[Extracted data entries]
::::
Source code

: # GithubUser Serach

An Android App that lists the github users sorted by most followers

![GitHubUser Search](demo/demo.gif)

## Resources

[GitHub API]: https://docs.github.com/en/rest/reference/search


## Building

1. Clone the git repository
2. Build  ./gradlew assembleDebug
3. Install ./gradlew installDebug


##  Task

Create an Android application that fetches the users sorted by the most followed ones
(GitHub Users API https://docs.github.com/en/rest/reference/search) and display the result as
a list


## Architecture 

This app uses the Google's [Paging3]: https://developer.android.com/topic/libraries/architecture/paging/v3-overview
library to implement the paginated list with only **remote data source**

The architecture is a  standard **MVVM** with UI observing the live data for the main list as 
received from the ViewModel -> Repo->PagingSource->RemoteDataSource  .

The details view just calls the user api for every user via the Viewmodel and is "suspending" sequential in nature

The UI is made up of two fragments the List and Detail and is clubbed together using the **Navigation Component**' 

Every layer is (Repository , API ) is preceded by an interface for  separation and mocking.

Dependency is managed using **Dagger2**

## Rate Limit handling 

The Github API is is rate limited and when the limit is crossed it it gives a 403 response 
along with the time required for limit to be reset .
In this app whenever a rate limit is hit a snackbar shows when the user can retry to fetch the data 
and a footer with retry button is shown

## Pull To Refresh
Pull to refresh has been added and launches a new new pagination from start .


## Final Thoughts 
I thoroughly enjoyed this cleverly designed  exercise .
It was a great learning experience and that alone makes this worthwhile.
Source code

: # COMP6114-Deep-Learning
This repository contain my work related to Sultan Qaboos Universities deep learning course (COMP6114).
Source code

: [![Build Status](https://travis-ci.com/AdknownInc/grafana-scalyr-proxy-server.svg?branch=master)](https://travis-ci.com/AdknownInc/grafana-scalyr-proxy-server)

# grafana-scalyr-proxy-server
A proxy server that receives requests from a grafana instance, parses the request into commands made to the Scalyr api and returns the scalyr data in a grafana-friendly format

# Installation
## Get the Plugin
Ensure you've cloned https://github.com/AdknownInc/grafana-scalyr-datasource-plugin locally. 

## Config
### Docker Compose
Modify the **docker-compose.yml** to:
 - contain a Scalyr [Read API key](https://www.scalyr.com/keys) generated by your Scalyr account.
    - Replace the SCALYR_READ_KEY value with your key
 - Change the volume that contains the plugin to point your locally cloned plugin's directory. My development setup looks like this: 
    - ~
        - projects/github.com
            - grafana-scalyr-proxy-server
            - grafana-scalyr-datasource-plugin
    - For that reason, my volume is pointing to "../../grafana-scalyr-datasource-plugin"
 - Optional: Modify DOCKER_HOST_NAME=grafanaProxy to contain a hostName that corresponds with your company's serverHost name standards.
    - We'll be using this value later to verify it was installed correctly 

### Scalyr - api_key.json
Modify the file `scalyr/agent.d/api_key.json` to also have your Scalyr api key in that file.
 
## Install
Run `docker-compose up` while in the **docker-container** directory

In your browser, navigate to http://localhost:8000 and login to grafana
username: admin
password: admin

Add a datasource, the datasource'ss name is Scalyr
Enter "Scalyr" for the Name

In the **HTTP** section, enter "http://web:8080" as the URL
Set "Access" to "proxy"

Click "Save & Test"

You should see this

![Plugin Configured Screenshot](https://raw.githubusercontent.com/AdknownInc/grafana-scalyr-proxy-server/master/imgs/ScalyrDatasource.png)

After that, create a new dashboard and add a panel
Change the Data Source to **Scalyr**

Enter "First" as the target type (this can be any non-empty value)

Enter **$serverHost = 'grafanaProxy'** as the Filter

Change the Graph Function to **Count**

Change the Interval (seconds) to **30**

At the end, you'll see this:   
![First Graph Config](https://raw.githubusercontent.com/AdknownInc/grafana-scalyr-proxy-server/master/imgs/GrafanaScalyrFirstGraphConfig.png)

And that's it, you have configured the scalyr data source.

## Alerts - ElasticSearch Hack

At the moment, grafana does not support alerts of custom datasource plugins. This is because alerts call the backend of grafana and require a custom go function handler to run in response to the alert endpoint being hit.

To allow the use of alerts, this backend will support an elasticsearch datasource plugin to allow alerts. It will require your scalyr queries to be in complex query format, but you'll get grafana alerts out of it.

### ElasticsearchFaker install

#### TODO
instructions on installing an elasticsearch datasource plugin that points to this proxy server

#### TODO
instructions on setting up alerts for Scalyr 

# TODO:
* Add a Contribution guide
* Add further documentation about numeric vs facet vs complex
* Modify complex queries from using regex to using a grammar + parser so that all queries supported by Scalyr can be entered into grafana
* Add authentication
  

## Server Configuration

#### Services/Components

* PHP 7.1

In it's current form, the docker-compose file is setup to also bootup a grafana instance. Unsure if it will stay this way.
::::
In the data above, find the line that contains "library to implement" and the line that contains "received from the". Repeat exactly those lines and every line between them, and only those.

library to implement the paginated list with only **remote data source**

The architecture is a  standard **MVVM** with UI observing the live data for the main list as 
received from the ViewModel -> Repo->PagingSource->RemoteDataSource  .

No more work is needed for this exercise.